18 thoughts on “Petals and Violins – D.P. Watt

  1. I reviewed the first story here: https://dflewisreviews.wordpress.com/2018/09/14/the-silent-garden-a-journal-of-esoteric-fabulism/#comment-13680 as follows –



    “My soup had caught in the pan but enough was salvageable to keep hunger at bay.”

    Enough to scrape words off the bottom of the deadpan, but you need to follow highly detailed, sometimes absurdly itemised instructions of recipe when reading this text – to gain full benefit of its narration by a woman doing a favour for her ex-husband by arranging – in person – the funeral of his father in far-off Poland. Leading to rites of past passage. A pungent herbal pot-roast of post-fatal sex by means of a precariously pre-prepared unready-meal eventually made from dreamfully spilled spells and precise spices. Or so I inferred, alongside “…an ample garden, with many well-tended beds and borders, all carefully prepared for winter.”


    ‘Just a word of advice, lad, about your bait.’

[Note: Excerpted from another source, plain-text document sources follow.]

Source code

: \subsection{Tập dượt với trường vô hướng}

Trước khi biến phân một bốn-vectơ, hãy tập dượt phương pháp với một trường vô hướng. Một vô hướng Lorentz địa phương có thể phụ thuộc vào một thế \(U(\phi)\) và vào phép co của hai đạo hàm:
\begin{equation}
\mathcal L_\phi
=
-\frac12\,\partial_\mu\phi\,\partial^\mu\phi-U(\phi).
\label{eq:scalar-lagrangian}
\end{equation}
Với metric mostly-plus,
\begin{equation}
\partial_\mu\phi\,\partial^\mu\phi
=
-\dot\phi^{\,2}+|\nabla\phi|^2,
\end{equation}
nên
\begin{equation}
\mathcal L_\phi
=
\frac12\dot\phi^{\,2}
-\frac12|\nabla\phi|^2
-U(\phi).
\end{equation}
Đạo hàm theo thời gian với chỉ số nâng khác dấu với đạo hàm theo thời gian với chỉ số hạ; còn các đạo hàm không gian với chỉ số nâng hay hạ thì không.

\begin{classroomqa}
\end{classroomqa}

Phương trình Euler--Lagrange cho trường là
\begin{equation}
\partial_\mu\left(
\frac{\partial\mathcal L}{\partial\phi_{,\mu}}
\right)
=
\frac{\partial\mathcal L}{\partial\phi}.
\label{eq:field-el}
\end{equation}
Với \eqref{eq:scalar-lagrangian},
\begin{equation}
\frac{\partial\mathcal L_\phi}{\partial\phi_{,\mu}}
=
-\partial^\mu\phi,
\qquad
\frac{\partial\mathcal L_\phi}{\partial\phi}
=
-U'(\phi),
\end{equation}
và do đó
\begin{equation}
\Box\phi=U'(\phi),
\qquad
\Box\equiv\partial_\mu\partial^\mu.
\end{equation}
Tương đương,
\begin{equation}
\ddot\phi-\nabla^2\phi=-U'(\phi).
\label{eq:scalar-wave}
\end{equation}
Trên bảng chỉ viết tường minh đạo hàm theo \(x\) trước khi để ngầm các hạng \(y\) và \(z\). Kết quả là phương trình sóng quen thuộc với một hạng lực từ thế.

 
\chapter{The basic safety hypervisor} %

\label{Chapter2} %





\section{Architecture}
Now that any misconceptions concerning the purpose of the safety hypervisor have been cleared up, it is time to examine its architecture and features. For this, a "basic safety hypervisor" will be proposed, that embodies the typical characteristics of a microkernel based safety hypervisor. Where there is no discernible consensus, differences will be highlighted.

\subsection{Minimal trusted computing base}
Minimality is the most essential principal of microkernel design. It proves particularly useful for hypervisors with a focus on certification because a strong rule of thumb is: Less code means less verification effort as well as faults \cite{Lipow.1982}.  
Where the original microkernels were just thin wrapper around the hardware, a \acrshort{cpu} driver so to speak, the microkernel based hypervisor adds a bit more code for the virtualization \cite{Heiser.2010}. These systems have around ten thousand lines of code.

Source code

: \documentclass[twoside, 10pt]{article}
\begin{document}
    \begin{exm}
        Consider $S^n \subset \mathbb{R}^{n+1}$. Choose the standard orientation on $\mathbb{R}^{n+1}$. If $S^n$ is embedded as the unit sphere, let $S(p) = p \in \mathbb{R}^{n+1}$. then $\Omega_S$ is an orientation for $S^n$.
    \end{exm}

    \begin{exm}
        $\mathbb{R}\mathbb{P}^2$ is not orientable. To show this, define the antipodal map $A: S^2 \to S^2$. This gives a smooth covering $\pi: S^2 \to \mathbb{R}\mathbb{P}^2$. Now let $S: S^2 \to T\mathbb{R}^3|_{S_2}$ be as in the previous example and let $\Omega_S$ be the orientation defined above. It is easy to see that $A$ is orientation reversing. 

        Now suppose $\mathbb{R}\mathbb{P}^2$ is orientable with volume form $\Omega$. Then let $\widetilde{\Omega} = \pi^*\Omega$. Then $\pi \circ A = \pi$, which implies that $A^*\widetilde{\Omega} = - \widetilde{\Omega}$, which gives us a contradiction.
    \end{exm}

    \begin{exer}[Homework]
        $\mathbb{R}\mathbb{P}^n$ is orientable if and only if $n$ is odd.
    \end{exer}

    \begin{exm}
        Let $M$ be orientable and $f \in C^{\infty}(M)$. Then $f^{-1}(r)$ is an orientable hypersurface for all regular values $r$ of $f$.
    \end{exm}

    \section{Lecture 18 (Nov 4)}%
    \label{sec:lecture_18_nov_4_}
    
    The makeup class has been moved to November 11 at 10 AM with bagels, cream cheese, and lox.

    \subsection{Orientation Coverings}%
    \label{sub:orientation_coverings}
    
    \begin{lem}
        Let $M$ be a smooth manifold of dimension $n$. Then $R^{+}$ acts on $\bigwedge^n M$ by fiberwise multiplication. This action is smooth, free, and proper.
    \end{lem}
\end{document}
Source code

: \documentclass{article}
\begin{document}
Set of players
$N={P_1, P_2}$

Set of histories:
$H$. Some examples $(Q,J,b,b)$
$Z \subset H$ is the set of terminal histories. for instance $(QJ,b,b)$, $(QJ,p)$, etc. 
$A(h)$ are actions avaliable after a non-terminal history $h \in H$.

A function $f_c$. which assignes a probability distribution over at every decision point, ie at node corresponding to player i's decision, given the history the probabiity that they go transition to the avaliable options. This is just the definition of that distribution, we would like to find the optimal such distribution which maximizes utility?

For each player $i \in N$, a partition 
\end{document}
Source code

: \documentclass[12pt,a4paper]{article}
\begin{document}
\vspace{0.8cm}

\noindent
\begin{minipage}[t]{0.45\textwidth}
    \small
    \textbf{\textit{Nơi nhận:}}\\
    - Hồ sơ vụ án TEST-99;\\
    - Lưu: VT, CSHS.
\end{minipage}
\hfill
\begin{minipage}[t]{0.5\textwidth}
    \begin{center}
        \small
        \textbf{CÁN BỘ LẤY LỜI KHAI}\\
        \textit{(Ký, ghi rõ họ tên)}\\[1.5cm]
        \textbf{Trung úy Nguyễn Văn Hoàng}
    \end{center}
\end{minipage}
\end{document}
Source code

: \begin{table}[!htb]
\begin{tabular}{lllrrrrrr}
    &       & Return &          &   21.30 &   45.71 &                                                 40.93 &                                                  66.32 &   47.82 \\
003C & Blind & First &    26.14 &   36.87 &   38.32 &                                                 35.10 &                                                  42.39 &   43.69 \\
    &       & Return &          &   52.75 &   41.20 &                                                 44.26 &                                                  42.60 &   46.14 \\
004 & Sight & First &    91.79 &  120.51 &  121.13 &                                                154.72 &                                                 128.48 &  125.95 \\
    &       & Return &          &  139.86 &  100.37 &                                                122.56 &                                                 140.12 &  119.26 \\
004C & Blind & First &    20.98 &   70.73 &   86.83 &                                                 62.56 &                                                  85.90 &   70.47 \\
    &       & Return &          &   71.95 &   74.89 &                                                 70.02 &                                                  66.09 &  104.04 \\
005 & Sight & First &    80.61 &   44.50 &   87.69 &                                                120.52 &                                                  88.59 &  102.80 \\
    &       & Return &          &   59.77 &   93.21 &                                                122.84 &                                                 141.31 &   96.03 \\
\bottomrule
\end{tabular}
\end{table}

    Today has been my wife’s birthday and she received a present from our daughter who told my wife she bought it when on holiday with her husband in Sheringham. Here a boy — on holiday crabbing and so forth with his parents on the same Norfolk coast — buys a birthday present from a bric à brac shop for his mother when in Sheringham. A coincidence, I guess, is like casting bait for, say, a crab, and one is pulled by the enticement of the other. Prey as prayer. A sort of filter working in both directions of flow. Here the flow is one of self now as boy and later of self as an old man like me. A sort of war between them or a war fought by both of them against a common enemy, a war from which only one of them returns? An enchanting story, with a twinge of poignancy, and a chopped whelk — a Watt classic not to be missed.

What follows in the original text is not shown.